For the seventh year in a row, URI’s Newman Club will be sponsoring a mission trip to Nicaragua to aid abandoned and disabled children.

From January 2-8, Fr. Matthew Glover, director of URI’s Catholic Center, will accompany around 25 students to a pair of orphanages run by Mustard Seed Communities. The organization runs Hogar Belen Managua and Diriamba, two homes for children with mental and physical disabilities, many of whom have been abandoned. The Managua location provides care for children ages 6 months to 16 years old. The Diriamba location, located on a much larger plot of land an hour from the capital, provides for both children and adults with disabilities.

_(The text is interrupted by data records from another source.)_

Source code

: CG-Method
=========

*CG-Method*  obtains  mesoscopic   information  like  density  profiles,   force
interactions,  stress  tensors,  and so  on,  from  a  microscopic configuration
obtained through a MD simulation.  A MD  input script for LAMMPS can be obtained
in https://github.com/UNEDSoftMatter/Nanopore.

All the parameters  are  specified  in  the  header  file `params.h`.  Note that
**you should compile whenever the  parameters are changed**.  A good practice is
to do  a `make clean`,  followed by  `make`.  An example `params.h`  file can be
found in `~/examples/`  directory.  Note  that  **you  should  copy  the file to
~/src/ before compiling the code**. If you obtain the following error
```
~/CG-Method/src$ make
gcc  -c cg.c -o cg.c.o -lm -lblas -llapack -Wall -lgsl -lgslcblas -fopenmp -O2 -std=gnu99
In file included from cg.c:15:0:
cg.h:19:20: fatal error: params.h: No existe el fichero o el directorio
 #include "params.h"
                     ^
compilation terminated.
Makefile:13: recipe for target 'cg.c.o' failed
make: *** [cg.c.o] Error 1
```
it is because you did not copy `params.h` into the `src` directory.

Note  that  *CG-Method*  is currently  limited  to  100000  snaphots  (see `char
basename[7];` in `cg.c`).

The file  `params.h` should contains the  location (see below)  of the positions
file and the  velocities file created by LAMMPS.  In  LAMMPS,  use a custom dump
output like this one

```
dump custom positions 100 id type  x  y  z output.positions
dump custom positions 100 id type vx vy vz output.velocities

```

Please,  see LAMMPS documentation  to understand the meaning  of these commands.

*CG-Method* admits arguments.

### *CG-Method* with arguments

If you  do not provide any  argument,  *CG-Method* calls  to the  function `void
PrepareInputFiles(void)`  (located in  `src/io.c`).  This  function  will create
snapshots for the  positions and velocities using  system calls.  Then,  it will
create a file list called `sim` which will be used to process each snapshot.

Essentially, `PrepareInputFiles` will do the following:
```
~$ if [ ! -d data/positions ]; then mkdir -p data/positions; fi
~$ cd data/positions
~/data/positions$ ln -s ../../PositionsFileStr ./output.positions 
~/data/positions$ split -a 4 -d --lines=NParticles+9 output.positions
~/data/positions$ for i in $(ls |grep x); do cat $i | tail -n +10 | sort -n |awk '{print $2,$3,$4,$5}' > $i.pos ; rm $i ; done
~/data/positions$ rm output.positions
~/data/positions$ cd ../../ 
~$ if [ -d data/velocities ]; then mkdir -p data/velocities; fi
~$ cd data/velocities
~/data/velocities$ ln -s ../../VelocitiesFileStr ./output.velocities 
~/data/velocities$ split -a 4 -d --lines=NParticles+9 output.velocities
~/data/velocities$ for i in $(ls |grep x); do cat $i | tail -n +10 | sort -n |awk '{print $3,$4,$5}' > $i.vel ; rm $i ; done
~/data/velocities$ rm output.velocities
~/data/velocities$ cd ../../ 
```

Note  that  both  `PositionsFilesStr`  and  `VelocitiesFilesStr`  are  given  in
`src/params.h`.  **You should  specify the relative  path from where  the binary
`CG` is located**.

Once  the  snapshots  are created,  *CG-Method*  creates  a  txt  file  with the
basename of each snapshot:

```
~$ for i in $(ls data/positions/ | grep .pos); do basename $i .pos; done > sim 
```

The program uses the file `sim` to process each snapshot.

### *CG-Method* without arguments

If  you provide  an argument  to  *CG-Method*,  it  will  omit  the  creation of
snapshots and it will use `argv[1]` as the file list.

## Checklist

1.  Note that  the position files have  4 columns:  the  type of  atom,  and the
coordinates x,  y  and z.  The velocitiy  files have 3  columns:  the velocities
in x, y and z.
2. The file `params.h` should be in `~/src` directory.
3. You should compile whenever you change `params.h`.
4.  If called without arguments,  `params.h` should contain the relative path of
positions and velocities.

The visiting students will be constructing a resource center for the home and surrounding community. The complex will include a school for local children and medical rooms for the residents. On past trips, students built a water cistern for use during the dry season, aided in constructing a new wing for the Diriamba location and demolished two wings that were no longer suitable for the kids.

Glover, who began planning mission trips nine years ago while at St. Luke’s in Barrington, said the goal is for the missionaries to receive a spiritual experience.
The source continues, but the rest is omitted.